The Bad News – that’s pretty much the only good news.
Economic Events
The retail sales for March and last week’s economic numbers were net-neutral. Stocks did well to finish the week with a gain and I expect the pessimists may have more to shout about shortly.
On the positive, retail sales numbers showed that consumers spent more in March. Unfortunately, that’s the only decisively ‘good’ news there was last week.
Otherwise, the news reports were uneventfully neutral.
From the negative side, the UK as well as the most of Europe are back in Recession (its official), existing home sales fell, continuing unemployment claims rose and prosperity generally looks under pressure. These will raise both concerns and possibly fears for the future.
Last week’s economic numbers weren’t compelling and explains why the market remained pretty neutral. If the coming week’s numbers aren’t better, it’s seems less likely that stocks will build on last week’s growth and further drops are become more expected.
Bigger concerns lie with expected Q1’s GDP growth estimates and the more positive recent forecasts are looking over-optimistic and could fall back, seeing revisions in excess of 10%. Order books are likely to have the typical knock-on effect, and durable orders are likely to fall, as well — not good for stock market valuations. I expect that this could see further revisions in consumer confidence.
Here’s hoping that we see improvements in the jobs figures but if this doesn’t happen the compounded effect of negativity will be dire.
I struggle to see where optimists can suggest opportunities lie.
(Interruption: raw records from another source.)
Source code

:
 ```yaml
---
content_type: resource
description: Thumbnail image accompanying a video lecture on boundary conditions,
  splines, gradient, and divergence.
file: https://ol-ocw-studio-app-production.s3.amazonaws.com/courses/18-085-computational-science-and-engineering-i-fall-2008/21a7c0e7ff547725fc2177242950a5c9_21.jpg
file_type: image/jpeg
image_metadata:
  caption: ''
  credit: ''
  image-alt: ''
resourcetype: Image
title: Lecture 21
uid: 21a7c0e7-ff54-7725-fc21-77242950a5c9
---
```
Although, volatile markets create opportunities and I am well placed for a market drop giving me the opportunity for the market confusion to create buying opportunities – buy when others panic and out of favour sectors where some real returns may exist.
Stock Markets
It’s pretty clear that the market’s direction has changed. Both the 20-day moving average line and the 50-day moving average line are now pointed lower. While it’s certainly possible – and likely – we’ll see bullish days even while the trend is technically bearish, one or two bullish days doesn’t snap a bigger losing streak. Only a close above the 20-day line would suggest the overall trend had turned bullish again – I don’t expect this until the negative news has been priced into the markets.
Looking to the CBOE Volatility Index (VIX) (VXX) (VXZ) – we are waiting for a spike in the commonly called fear index from the lows we are currently experiencing. So clearly there is little downside potential but huge upside risk. So what does that mean in English – there are many reasons for the stock markets to drop and an increase in fear could see this drop but how much of a drop?
based on historical data – possibly a 9% drop but reality and common sense dictates that the drop may be more or les severe and will be influenced by sentiment and the economic data.
In fact, the VIX’s 20-day average is about to cross above its 50-day average line for the first time since late last year.
Things are definitely changing, and not for the better.
Remember every market cycle creates silver linings – and opportunities to profit. I think the next few weeks will be key.